*Problem requirements*: Pick every line out of the entries below that holds the string "mathchoice", and report them.

*Source material*:
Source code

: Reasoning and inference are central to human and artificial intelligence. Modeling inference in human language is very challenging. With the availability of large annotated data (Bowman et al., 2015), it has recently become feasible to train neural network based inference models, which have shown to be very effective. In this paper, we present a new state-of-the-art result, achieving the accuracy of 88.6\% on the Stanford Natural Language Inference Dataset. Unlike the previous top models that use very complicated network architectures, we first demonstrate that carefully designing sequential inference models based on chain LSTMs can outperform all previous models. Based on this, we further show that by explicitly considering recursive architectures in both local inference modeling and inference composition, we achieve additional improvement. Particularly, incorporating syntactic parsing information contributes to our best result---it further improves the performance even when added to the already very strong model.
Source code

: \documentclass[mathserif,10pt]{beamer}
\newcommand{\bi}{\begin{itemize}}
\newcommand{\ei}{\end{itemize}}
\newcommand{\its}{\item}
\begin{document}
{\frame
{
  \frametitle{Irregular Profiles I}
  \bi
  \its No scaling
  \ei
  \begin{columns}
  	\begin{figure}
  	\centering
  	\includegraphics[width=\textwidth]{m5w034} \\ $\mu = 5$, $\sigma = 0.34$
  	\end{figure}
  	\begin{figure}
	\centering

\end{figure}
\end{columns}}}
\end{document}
* * *
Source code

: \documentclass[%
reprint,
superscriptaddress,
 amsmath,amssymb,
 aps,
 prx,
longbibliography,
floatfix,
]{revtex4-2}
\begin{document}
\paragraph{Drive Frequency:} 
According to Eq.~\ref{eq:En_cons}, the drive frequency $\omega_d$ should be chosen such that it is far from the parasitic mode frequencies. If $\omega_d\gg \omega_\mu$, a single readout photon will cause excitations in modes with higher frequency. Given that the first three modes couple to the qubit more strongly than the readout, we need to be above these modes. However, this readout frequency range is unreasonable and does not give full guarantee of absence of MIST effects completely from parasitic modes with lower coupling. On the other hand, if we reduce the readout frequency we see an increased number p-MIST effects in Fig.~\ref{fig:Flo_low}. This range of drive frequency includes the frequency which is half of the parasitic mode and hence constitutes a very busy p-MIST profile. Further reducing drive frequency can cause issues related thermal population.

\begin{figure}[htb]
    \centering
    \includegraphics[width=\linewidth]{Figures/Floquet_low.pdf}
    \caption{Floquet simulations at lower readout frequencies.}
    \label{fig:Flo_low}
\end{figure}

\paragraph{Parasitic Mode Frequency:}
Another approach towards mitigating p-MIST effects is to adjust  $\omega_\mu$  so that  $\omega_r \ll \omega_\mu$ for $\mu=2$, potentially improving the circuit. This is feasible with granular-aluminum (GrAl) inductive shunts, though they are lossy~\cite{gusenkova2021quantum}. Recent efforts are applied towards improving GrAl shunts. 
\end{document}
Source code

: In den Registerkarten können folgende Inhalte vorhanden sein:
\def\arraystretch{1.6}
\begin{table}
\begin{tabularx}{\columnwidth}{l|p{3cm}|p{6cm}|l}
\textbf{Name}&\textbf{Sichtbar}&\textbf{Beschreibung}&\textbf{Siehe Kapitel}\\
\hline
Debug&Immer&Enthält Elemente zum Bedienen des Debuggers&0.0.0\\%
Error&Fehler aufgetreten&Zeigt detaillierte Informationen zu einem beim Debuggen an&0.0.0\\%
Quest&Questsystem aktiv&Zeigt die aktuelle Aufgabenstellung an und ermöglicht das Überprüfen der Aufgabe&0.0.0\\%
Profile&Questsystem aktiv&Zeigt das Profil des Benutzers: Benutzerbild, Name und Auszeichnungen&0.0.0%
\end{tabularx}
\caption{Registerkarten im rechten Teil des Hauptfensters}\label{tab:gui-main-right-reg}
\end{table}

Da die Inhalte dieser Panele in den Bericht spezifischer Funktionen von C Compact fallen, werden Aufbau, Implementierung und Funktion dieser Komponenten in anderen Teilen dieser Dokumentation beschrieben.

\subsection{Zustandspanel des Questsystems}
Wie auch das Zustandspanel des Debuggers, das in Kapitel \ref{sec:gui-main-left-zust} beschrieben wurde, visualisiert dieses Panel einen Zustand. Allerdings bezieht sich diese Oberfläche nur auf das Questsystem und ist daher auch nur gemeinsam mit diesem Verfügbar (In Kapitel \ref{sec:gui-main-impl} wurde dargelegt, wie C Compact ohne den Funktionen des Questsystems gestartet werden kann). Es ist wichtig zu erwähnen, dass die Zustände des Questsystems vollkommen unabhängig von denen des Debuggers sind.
--
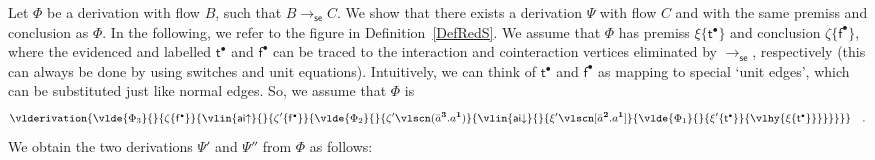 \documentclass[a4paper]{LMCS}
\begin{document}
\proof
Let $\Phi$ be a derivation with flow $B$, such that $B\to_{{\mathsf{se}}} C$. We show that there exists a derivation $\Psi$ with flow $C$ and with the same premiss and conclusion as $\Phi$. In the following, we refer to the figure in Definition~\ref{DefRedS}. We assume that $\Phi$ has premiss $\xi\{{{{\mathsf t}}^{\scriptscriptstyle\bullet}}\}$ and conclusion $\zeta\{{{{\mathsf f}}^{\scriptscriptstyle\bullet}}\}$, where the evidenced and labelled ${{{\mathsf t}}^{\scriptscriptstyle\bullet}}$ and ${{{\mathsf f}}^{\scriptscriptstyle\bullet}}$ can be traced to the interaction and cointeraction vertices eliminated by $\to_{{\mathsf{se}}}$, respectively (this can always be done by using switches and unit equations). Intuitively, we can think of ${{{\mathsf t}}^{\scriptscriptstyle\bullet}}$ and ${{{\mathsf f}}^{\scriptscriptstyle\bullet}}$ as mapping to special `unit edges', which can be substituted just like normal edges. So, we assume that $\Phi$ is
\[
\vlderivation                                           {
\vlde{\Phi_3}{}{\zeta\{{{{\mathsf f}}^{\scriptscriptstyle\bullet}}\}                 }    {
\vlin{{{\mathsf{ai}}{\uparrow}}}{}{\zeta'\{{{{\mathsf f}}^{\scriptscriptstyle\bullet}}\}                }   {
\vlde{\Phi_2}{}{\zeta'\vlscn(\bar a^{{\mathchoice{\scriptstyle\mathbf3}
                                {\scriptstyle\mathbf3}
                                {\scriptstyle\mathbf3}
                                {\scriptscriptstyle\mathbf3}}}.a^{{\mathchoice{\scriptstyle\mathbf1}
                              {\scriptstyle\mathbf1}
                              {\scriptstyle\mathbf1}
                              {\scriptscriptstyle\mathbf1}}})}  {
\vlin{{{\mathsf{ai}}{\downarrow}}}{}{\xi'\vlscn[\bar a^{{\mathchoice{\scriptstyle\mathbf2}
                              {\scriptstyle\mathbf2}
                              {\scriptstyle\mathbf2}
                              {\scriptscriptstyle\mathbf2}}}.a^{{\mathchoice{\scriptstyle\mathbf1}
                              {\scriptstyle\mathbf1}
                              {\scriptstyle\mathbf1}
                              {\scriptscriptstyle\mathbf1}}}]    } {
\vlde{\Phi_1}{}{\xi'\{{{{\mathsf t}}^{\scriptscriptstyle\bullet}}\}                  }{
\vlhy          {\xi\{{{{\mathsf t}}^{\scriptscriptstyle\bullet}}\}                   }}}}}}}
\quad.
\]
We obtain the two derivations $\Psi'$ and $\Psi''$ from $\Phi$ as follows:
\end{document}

*Answer*:
\vlde{\Phi_2}{}{\zeta'\vlscn(\bar a^{{\mathchoice{\scriptstyle\mathbf3}
                                {\scriptscriptstyle\mathbf3}}}.a^{{\mathchoice{\scriptstyle\mathbf1}
\vlin{{{\mathsf{ai}}{\downarrow}}}{}{\xi'\vlscn[\bar a^{{\mathchoice{\scriptstyle\mathbf2}
                              {\scriptscriptstyle\mathbf2}}}.a^{{\mathchoice{\scriptstyle\mathbf1}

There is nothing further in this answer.